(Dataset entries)
╭──
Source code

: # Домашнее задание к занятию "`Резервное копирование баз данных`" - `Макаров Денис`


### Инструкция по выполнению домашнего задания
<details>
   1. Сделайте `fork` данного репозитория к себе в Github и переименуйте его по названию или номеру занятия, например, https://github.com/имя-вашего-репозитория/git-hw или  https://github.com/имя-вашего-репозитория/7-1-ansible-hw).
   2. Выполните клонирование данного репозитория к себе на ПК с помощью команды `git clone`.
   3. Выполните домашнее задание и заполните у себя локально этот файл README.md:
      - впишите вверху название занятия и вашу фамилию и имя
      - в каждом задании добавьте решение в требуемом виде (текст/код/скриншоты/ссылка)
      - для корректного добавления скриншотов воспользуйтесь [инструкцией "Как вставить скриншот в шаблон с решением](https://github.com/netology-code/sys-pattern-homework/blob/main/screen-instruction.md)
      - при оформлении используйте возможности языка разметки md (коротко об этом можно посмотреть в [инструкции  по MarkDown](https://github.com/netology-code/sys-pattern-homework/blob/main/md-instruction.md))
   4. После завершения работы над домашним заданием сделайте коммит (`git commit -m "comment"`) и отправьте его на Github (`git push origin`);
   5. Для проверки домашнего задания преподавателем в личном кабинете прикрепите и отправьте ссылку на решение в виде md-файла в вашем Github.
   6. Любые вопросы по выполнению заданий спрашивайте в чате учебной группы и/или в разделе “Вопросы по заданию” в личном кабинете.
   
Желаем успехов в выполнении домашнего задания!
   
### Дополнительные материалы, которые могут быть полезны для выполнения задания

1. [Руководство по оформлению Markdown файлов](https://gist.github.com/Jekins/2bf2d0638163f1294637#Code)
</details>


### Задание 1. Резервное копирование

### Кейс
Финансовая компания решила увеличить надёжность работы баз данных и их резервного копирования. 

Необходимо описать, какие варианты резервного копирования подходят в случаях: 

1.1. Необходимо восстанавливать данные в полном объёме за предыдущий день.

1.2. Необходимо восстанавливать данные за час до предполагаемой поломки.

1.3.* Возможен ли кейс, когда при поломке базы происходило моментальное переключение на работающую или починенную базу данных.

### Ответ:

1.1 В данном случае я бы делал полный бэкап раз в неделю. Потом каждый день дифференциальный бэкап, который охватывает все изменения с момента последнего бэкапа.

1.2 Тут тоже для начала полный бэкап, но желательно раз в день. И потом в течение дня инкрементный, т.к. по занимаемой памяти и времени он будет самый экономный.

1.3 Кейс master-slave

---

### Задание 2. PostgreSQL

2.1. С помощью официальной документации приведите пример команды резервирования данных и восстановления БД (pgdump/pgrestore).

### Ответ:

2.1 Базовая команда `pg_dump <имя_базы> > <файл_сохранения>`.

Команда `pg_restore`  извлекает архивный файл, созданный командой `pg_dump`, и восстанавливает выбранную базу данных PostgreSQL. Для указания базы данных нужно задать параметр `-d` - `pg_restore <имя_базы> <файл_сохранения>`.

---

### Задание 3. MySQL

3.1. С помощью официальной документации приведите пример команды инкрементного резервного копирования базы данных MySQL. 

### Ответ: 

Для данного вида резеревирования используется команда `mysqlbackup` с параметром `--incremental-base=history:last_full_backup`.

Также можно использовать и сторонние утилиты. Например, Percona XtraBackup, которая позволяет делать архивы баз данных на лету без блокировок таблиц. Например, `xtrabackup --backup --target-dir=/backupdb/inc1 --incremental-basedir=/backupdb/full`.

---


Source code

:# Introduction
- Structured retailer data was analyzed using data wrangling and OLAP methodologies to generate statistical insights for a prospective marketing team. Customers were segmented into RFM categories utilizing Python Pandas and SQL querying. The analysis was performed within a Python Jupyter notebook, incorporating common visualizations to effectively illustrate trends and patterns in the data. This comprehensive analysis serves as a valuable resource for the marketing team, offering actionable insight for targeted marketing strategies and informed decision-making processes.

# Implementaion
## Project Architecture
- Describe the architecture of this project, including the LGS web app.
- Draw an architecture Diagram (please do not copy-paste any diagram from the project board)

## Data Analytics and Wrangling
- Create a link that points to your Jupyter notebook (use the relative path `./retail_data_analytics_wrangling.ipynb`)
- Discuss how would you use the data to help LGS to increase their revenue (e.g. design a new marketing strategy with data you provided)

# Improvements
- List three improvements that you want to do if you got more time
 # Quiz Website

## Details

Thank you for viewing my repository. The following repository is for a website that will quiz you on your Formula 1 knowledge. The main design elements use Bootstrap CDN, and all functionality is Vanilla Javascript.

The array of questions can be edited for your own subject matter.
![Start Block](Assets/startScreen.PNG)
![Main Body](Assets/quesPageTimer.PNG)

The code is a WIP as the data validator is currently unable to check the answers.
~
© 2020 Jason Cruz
╰──
WORK ITEM
Your response should consist of the records, printed exactly.

RESPONSE AREA
Source code

: # Домашнее задание к занятию "`Резервное копирование баз данных`" - `Макаров Денис`


### Инструкция по выполнению домашнего задания
<details>
   1. Сделайте `fork` данного репозитория к себе в Github и переименуйте его по названию или номеру занятия, например, https://github.com/имя-вашего-репозитория/git-hw или  https://github.com/имя-вашего-репозитория/7-1-ansible-hw).
   2. Выполните клонирование данного репозитория к себе на ПК с помощью команды `git clone`.
   3. Выполните домашнее задание и заполните у себя локально этот файл README.md:
      - впишите вверху название занятия и вашу фамилию и имя
      - в каждом задании добавьте решение в требуемом виде (текст/код/скриншоты/ссылка)
      - для корректного добавления скриншотов воспользуйтесь [инструкцией "Как вставить скриншот в шаблон с решением](https://github.com/netology-code/sys-pattern-homework/blob/main/screen-instruction.md)
      - при оформлении используйте возможности языка разметки md (коротко об этом можно посмотреть в [инструкции  по MarkDown](https://github.com/netology-code/sys-pattern-homework/blob/main/md-instruction.md))
   4. После завершения работы над домашним заданием сделайте коммит (`git commit -m "comment"`) и отправьте его на Github (`git push origin`);
   5. Для проверки домашнего задания преподавателем в личном кабинете прикрепите и отправьте ссылку на решение в виде md-файла в вашем Github.
   6. Любые вопросы по выполнению заданий спрашивайте в чате учебной группы и/или в разделе “Вопросы по заданию” в личном кабинете.
   
Желаем успехов в выполнении домашнего задания!
   
### Дополнительные материалы, которые могут быть полезны для выполнения задания

1. [Руководство по оформлению Markdown файлов](https://gist.github.com/Jekins/2bf2d0638163f1294637#Code)
</details>


### Задание 1. Резервное копирование

### Кейс
Финансовая компания решила увеличить надёжность работы баз данных и их резервного копирования. 

Необходимо описать, какие варианты резервного копирования подходят в случаях: 

1.1. Необходимо восстанавливать данные в полном объёме за предыдущий день.

1.2. Необходимо восстанавливать данные за час до предполагаемой поломки.

1.3.* Возможен ли кейс, когда при поломке базы происходило моментальное переключение на работающую или починенную базу данных.

### Ответ:

1.1 В данном случае я бы делал полный бэкап раз в неделю. Потом каждый день дифференциальный бэкап, который охватывает все изменения с момента последнего бэкапа.

1.2 Тут тоже для начала полный бэкап, но желательно раз в день. И потом в течение дня инкрементный, т.к. по занимаемой памяти и времени он будет самый экономный.

1.3 Кейс master-slave

---

### Задание 2. PostgreSQL

2.1. С помощью официальной документации приведите пример команды резервирования данных и восстановления БД (pgdump/pgrestore).

### Ответ:

2.1 Базовая команда `pg_dump <имя_базы> > <файл_сохранения>`.

Команда `pg_restore`  извлекает архивный файл, созданный командой `pg_dump`, и восстанавливает выбранную базу данных PostgreSQL. Для указания базы данных нужно задать параметр `-d` - `pg_restore <имя_базы> <файл_сохранения>`.

---

### Задание 3. MySQL

3.1. С помощью официальной документации приведите пример команды инкрементного резервного копирования базы данных MySQL. 

### Ответ: 

Для данного вида резеревирования используется команда `mysqlbackup` с параметром `--incremental-base=history:last_full_backup`.

Также можно использовать и сторонние утилиты. Например, Percona XtraBackup, которая позволяет делать архивы баз данных на лету без блокировок таблиц. Например, `xtrabackup --backup --target-dir=/backupdb/inc1 --incremental-basedir=/backupdb/full`.

---


Source code

:# Introduction
- Structured retailer data was analyzed using data wrangling and OLAP methodologies to generate statistical insights for a prospective marketing team. Customers were segmented into RFM categories utilizing Python Pandas and SQL querying. The analysis was performed within a Python Jupyter notebook, incorporating common visualizations to effectively illustrate trends and patterns in the data. This comprehensive analysis serves as a valuable resource for the marketing team, offering actionable insight for targeted marketing strategies and informed decision-making processes.

# Implementaion
## Project Architecture
- Describe the architecture of this project, including the LGS web app.
- Draw an architecture Diagram (please do not copy-paste any diagram from the project board)

## Data Analytics and Wrangling
- Create a link that points to your Jupyter notebook (use the relative path `./retail_data_analytics_wrangling.ipynb`)
- Discuss how would you use the data to help LGS to increase their revenue (e.g. design a new marketing strategy with data you provided)

# Improvements
- List three improvements that you want to do if you got more time
 # Quiz Website

## Details

Thank you for viewing my repository. The following repository is for a website that will quiz you on your Formula 1 knowledge. The main design elements use Bootstrap CDN, and all functionality is Vanilla Javascript.

The array of questions can be edited for your own subject matter.
![Start Block](Assets/startScreen.PNG)
![Main Body](Assets/quesPageTimer.PNG)

The code is a WIP as the data validator is currently unable to check the answers.
~
© 2020 Jason Cruz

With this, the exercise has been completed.